From our sample set of RSV-positive specimens we observed that the majority of RSV-A and B infections occurred during winter and in children less than one year of age. This is consistent with previous reports of RSV seasonality and decreasing incidence with increasing age30. Interestingly, we found that ON1 was more likely to be detected in females than males in our population (p = 0.0097). Pierangeli et al.19 and Tabatabai et al.25 have reported that males represent 60% of persons with ON1 in their study populations; however they did not detect a significant sex difference because their study populations consistently had more males. As far as we know, a female predominance has not been reported elsewhere. Unfortunately, we did not have clinical data available to determine whether RSV-A ON1 was more or less virulent than other RSV genotypes. We did sort the Ontario RSV-positive samples according to patient settings which may reflect severity of illness [i.e. community acquired infections, emergency room, hospitalized (non-ICU) and intensive care unit (ICU)] and there was no significant difference in the distribution of RSV genotypes. Future studies should include clinical data in order to compare virulence of these emerging genotypes.
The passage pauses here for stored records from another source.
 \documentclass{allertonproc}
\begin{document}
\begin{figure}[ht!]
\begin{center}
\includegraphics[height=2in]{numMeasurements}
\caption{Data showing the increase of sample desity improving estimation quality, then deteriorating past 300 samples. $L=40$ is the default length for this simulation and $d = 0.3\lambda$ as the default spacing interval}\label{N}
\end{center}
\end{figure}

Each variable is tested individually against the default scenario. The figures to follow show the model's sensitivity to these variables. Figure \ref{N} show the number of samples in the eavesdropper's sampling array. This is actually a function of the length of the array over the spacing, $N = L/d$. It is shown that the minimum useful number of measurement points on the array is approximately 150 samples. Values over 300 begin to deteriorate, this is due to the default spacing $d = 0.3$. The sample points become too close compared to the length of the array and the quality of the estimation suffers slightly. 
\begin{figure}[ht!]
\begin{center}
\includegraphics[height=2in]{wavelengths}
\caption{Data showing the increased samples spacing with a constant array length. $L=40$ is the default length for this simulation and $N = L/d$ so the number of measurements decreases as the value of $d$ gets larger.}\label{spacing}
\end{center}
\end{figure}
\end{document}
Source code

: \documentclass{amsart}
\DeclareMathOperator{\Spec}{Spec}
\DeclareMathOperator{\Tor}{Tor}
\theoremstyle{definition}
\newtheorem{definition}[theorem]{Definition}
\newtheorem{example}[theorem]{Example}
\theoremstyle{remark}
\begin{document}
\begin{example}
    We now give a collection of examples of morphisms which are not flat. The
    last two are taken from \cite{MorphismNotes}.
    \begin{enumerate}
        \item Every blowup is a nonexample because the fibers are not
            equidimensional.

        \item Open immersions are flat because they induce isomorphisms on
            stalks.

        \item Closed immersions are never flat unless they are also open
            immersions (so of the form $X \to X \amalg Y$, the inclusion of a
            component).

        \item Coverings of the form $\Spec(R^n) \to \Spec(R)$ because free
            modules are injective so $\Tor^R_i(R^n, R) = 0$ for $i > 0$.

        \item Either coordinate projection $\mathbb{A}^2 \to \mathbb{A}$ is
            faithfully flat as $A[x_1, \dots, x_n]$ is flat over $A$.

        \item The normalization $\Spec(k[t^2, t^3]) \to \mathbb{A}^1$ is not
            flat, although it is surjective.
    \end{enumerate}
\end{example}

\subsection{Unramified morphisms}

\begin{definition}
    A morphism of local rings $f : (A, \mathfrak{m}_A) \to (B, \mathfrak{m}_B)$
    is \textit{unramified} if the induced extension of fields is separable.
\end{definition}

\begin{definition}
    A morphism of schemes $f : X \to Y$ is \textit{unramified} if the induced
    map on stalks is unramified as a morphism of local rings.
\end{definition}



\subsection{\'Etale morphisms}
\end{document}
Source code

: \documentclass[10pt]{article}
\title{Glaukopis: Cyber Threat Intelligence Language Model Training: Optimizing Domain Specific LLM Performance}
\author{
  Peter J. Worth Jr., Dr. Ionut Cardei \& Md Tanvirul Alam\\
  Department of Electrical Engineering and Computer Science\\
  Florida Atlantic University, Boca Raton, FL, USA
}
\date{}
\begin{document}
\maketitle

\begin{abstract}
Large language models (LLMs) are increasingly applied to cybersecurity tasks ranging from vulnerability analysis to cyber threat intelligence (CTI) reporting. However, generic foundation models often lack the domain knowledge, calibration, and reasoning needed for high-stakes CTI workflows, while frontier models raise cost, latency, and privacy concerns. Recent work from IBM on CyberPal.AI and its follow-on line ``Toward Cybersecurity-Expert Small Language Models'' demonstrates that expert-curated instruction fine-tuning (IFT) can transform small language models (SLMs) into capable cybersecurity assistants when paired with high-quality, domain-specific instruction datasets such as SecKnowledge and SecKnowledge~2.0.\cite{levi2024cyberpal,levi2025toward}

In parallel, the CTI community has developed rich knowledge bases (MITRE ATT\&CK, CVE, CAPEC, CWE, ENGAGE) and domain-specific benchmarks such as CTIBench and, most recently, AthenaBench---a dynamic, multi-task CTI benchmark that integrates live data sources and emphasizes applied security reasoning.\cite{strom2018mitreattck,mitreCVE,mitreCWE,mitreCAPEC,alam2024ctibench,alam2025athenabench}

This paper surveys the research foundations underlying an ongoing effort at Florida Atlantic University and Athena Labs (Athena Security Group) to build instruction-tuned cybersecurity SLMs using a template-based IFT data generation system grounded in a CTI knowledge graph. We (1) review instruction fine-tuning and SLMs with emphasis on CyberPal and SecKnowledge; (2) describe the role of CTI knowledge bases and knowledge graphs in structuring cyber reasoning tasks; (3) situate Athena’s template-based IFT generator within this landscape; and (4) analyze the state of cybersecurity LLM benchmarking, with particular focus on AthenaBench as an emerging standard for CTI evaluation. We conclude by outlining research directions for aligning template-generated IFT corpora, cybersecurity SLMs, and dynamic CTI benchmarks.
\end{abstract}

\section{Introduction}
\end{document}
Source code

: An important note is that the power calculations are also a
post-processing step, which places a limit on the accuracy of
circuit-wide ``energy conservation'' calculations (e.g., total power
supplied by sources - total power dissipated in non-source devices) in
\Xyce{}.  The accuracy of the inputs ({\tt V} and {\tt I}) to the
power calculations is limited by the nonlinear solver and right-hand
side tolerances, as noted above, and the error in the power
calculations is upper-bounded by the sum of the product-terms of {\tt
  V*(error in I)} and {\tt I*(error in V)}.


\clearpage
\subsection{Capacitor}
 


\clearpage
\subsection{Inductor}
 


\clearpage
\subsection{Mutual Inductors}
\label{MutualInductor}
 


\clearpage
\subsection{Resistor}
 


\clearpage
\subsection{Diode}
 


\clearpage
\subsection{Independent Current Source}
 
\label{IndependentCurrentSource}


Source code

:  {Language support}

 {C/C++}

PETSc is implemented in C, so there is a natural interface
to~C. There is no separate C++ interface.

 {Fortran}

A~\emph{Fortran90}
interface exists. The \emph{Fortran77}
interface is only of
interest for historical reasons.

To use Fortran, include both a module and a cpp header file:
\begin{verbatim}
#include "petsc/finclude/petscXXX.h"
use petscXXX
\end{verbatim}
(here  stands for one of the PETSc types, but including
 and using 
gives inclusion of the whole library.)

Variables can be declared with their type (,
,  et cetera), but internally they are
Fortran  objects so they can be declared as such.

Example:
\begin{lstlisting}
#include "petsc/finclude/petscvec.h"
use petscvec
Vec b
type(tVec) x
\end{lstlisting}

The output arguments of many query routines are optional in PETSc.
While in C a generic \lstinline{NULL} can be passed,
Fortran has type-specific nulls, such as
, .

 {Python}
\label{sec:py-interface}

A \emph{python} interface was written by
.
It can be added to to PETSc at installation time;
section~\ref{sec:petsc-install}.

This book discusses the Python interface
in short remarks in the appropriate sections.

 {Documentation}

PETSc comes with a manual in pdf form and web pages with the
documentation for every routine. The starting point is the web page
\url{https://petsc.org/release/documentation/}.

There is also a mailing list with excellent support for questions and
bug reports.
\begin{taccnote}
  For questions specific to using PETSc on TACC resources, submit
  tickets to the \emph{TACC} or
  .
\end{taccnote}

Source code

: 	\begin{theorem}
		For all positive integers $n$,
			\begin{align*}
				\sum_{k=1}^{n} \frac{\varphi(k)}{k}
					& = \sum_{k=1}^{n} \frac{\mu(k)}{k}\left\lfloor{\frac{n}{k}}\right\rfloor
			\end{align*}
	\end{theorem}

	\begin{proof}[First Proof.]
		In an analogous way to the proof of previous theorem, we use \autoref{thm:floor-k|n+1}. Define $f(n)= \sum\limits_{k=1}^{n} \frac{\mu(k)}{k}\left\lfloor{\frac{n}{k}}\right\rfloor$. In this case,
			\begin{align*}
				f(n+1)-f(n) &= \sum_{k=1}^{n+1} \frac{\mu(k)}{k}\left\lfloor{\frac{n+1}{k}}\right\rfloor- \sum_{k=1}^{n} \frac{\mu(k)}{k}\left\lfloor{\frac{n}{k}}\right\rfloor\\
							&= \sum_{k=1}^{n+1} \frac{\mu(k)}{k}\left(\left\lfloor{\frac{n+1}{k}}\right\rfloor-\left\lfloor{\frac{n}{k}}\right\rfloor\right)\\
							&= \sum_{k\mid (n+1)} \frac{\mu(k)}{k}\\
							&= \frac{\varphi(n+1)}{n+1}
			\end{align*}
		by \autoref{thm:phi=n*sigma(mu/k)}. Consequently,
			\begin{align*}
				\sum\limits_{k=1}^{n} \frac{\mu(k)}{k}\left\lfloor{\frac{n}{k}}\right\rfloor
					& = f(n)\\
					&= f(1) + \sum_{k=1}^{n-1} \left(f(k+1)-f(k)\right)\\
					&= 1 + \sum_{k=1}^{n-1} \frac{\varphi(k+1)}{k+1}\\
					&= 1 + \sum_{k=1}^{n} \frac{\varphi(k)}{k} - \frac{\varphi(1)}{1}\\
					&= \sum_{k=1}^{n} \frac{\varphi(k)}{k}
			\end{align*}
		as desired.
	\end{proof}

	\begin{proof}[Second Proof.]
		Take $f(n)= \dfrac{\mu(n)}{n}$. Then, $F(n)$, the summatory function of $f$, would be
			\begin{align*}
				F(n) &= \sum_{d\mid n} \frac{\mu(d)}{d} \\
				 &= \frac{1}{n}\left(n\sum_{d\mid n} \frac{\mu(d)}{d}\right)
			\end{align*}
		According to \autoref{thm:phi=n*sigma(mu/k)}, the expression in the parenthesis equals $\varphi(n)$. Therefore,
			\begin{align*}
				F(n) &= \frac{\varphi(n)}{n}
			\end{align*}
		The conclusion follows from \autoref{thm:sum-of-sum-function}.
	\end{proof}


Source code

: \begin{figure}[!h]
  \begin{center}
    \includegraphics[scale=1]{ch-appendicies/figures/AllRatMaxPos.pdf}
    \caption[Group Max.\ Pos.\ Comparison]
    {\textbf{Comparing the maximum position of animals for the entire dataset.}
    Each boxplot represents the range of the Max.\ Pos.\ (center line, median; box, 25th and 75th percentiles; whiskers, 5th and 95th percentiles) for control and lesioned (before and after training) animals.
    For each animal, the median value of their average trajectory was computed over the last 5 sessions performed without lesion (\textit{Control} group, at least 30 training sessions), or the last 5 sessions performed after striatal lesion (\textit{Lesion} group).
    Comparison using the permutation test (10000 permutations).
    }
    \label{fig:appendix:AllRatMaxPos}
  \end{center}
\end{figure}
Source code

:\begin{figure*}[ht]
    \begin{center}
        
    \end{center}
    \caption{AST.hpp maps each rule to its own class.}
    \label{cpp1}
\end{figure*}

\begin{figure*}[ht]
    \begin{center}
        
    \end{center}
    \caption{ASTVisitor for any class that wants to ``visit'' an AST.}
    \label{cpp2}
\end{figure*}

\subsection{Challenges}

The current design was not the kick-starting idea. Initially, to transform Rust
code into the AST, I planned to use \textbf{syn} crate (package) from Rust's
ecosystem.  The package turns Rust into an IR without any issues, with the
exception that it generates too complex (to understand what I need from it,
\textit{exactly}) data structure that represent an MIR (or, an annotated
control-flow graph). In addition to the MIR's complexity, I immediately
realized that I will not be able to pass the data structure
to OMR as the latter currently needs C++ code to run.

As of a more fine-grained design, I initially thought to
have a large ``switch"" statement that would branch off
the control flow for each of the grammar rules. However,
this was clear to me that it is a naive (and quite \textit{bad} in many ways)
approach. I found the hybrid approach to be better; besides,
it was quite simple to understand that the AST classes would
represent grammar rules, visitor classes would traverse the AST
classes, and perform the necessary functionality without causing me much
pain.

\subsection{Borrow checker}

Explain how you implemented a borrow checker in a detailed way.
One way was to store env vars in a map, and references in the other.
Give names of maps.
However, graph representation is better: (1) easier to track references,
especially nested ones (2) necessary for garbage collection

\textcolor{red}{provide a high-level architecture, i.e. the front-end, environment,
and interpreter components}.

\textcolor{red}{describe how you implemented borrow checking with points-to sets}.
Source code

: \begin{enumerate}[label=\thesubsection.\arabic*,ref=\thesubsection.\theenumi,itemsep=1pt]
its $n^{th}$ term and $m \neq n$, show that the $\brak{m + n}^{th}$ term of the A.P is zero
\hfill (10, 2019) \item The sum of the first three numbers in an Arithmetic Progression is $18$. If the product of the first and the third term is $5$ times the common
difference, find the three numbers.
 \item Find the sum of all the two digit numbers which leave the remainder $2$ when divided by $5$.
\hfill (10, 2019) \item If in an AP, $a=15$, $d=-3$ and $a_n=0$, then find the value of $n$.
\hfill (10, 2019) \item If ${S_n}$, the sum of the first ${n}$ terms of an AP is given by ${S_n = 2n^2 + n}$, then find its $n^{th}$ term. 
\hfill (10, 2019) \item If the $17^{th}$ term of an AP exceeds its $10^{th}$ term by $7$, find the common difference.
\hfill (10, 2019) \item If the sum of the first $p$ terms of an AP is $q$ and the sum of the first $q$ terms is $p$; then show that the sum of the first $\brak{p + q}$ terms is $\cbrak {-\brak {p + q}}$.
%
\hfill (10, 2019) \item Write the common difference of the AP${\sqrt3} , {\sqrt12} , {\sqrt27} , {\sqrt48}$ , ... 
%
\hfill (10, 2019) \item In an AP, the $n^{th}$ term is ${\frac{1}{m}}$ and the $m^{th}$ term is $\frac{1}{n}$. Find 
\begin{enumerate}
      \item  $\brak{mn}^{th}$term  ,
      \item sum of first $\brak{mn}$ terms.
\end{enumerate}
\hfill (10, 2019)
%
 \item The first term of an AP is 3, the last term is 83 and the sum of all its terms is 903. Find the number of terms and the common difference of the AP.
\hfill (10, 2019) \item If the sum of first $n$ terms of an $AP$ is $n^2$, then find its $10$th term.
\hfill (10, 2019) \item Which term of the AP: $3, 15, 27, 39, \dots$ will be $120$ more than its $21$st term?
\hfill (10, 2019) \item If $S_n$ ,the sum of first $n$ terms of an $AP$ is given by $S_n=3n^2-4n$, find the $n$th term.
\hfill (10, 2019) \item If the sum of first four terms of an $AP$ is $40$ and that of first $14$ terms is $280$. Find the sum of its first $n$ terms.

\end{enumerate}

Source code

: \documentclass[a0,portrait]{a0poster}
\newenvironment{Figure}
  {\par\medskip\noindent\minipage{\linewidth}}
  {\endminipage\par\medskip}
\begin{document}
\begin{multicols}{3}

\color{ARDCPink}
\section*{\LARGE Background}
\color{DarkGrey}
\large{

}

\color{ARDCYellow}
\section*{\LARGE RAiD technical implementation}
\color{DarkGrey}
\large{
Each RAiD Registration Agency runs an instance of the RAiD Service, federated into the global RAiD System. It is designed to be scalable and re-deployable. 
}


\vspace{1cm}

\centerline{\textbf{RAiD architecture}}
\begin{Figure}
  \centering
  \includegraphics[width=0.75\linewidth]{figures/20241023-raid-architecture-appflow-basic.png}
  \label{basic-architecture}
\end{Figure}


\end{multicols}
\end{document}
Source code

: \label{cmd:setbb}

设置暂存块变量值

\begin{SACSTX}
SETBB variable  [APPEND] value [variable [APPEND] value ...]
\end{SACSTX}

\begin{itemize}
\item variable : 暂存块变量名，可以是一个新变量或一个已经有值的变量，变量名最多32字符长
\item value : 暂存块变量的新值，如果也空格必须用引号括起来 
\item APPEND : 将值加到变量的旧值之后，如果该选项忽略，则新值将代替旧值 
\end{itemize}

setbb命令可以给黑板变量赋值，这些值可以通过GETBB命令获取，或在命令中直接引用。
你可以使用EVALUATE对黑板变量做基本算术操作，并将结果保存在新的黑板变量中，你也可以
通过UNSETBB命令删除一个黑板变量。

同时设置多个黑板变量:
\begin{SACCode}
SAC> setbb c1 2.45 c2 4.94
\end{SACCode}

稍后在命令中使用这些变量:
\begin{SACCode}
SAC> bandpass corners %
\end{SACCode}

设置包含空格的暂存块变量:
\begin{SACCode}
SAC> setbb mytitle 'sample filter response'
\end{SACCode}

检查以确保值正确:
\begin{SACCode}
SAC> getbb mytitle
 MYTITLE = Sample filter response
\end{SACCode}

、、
In the current study we observed the circulation of four RSV-A genotypes: NA1 (48.9% of RSV-A), NA2 (36.4% of RSV-A), GA5 (0.8% of RSV-A) and ON1 (13.7% of RSV-A) in Ontario during 2011–2012. When we compare with the RSV-A genotypes documented during the 2010–2011 RSV season in Ontario, NA1 (89% of RSV-A) dominated in 2010–2011, followed by ON1 (10% of RSV-A) and GA5 (1.8% of RSV-A). This consecutive molecular surveillance confirms that there has been a genotype shift in Ontario, with NA2 being absent in 2010–11 and increasing to represent almost 40% of all RSV-A positive genotyped specimens. Our findings differ from the earliest Canadian study, which documented a high prevalence of GA5 and GA7 genotypes among Winnipeg isolates in 2000, with each accounting for 30% of circulating RSV-A isolates at that time31. Although RSV-A ON1 prevalence increased from 9.8% (11/112) to 13.7% (51/370) between 2010–11 and 2011–12 RSV seasons in our two Ontario studies, this was not a significant rise (p = 0.11).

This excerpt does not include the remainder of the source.